I wouldn’t be going all the way to pick them up myself though.

VerbenaGirl · 26/11/2019 19:14

Say no and plan a special day with them another time.

PepePig · 26/11/2019 19:15

Leave them. Tbh I'm sure your partner will enjoy a Christmas without them.

Loopytiles · 26/11/2019 19:15

You say you don’t enjoy their company very much. The driving is a big inconvenience and with those timings I’d give it a miss this year.

BlouseAndSkirt · 26/11/2019 19:16

If it can't be done it can't be done.

Be straight with your Mum and Sister. Just say "It's a real shame about your shifts but it can't be helped. It's just too tight for us to squash that in on Christmas Eve"

poorstudent1010 · 26/11/2019 19:25

Trains generally don’t run on Boxing Day either. Correct me if I’m wrong but for the majority of lines/operators there’s no service at all with a rare few exceptions eg Chiltern trains to Bicester Village.

madcatladyforever · 26/11/2019 19:26

It's ridiculous let them have Xmas alone this year.

Loveislandaddict · 26/11/2019 19:31

Sunshine - apology accepted! That’s the trouble with the internet, an innocent comment intended to read one way, can be interpreted completely differently.

bmbonanza · 26/11/2019 19:37

I'd just say that its a shame but this year just won't work and they can then either make arrangements or not, as they choose.

Leflic · 26/11/2019 19:38

Thanks for the update Op!

( no ones driving anywhere).

I still think they never really wanted to come though. Everyone has to say something polite about thrir grandkids. They will enjoy just having a rare day off by the sound of it.

nuxe1984 · 26/11/2019 19:40

The fact that you pick them up (presumably whenever they visit and not just at Christmas) means your sibling hasn't had to bother to learn to drive.

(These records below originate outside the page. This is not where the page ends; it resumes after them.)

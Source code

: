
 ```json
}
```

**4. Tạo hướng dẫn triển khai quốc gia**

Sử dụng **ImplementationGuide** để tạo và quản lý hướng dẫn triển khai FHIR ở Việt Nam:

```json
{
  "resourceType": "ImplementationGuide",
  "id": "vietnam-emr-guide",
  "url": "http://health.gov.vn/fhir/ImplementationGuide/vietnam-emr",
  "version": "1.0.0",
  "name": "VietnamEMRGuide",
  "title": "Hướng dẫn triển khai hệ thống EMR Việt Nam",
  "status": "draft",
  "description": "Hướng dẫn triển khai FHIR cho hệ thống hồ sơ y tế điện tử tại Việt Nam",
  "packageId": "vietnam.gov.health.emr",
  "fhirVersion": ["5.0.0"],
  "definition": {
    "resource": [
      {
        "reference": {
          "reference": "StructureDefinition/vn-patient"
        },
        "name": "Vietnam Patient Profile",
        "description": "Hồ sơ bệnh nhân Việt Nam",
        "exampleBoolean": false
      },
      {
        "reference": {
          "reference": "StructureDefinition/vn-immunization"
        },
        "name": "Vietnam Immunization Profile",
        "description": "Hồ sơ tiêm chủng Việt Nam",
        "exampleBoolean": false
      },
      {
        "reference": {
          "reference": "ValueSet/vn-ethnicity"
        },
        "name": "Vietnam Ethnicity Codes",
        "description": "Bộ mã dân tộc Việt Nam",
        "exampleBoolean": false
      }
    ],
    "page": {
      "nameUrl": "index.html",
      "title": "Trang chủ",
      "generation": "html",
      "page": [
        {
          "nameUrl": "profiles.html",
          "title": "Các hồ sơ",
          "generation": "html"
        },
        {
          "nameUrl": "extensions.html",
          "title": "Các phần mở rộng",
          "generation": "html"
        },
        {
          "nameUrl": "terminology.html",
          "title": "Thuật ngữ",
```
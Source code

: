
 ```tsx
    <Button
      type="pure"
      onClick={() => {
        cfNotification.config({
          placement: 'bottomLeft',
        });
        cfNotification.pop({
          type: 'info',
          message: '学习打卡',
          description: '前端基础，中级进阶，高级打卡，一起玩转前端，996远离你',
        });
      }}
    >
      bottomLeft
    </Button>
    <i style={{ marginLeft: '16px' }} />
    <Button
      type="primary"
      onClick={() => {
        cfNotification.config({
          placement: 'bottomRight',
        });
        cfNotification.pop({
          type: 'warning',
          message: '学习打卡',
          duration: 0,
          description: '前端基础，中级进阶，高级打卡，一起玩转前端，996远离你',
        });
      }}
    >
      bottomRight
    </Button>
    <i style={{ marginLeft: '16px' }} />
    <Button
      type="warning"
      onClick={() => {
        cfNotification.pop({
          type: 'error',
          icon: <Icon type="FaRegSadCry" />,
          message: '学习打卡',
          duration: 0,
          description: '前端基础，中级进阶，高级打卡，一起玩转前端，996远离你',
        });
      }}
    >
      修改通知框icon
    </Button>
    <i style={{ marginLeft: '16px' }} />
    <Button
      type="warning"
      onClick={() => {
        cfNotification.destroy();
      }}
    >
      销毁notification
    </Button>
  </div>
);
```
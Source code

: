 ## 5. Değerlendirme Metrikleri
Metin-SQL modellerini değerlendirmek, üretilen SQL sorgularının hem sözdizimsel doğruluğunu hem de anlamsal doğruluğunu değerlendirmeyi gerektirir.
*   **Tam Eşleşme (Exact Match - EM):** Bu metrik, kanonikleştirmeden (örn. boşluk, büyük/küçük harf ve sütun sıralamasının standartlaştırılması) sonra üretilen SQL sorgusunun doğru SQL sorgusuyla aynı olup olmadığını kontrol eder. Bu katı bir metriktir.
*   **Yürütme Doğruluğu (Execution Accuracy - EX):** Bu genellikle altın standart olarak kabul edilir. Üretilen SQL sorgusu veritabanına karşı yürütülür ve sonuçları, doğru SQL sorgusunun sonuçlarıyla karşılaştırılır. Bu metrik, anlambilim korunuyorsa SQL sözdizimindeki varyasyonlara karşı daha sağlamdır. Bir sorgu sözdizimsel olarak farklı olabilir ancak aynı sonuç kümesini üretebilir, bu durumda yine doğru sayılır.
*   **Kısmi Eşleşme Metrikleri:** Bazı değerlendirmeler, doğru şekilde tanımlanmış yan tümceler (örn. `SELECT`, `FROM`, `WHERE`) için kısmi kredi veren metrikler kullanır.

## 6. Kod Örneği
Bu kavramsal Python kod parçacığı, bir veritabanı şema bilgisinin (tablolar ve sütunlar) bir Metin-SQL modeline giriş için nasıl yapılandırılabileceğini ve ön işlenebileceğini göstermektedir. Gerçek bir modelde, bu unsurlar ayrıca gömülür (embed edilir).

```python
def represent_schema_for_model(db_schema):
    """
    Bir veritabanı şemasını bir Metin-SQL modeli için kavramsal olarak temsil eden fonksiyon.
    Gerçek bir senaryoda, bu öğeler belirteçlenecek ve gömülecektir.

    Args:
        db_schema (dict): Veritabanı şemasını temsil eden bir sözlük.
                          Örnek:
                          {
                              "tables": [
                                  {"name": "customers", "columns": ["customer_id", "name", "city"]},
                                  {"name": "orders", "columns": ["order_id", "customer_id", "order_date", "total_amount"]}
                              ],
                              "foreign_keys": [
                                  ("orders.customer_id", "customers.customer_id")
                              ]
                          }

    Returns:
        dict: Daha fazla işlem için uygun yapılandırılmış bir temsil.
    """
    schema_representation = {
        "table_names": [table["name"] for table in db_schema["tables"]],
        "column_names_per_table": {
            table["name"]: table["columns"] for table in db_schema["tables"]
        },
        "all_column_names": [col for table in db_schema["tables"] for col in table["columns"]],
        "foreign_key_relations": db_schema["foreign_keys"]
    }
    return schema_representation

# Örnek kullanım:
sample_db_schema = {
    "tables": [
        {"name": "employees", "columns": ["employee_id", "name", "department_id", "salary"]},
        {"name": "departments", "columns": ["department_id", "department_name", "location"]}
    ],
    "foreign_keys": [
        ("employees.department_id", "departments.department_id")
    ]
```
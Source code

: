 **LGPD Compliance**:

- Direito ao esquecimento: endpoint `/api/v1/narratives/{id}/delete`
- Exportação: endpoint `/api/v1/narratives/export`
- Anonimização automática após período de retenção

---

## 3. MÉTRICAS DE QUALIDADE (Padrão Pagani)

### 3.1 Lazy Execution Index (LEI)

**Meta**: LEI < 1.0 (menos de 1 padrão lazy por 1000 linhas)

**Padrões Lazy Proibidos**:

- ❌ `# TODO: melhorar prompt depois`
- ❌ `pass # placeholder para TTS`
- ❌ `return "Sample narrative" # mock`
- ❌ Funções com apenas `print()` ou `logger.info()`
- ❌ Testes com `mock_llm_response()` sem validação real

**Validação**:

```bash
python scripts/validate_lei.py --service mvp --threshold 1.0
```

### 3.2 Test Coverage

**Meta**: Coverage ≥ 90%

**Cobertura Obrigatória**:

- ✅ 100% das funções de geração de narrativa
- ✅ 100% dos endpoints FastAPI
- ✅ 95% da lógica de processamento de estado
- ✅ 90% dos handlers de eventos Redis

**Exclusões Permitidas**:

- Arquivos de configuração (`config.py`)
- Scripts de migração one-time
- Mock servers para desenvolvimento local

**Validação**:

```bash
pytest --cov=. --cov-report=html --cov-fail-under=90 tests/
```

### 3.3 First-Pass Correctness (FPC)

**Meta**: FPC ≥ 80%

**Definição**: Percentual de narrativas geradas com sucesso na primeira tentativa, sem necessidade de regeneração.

I wouldn't do it. Not with young children, it's not fair on them to not be able to celebrate Christmas Eve with both of you.

If Christmas is important to your mother & sibling then suggest they come earlier (sibling could take leave) or sort out transport arrangements that don't mean a 4 hour (+) drive for you.

MintyMabel · 26/11/2019 19:51

but I can't force someone to learn to drive when they can't be bothered.

You can stop giving them a reason not to.

Aworldofmyown · 26/11/2019 19:51

Just agree - "yes that's a shame your working hours means we can't spend xmas together, we will come and visit you after christmas for coffee"

DO NOT OFFER TO PICK THEM UP UNDER ANY CIRCUMSTANCES/MANIPULATION!!

Lilyflower1 · 26/11/2019 19:53

People who do not drive do not know the time, trouble, expense and exhaustion it causes and this makes them unconscious CFs ( to give them the maximum credit they might deserve).

Kindly, politely but very firmly say that you were stretching a point to do the Boxing Day run but that the Christmas Eve addition has made the trip impossible to fit into Christmas arrangements . Do not answer questions or explain anything, but stick to your message. ‘It will not work for us.’

At the same time, throw in a sweetener by suggesting you all meet up soon after Christmas for a get together. You could even bill it as a second Christmas with mince pies and presents etc.

There will be resistance but be prepared for this and stay firm but cheerful. Do not be put a position where you feel guilty. It is your Christmas that is potentially being spoiled and, really, it was pushing it to ask for unreasonable lifts so you have done nothing wrong.

Tabitha005 · 26/11/2019 19:54

I don't think you're being unreasonable at all. One missed Christmas, and then possibly the pair of them sorting out time off work better next Christmas surely won't be too much of a hardship?

Ihatemyseleffordoingthis · 26/11/2019 19:55

I'd tell them that Boxing day is fine, but you can't do Christmas Eve. It's not possible. Your mum can come earlier or they can make their own way together on public transport and cabs. Or your sister can try to change her shifts. It's in their power to work this out. As grown ups.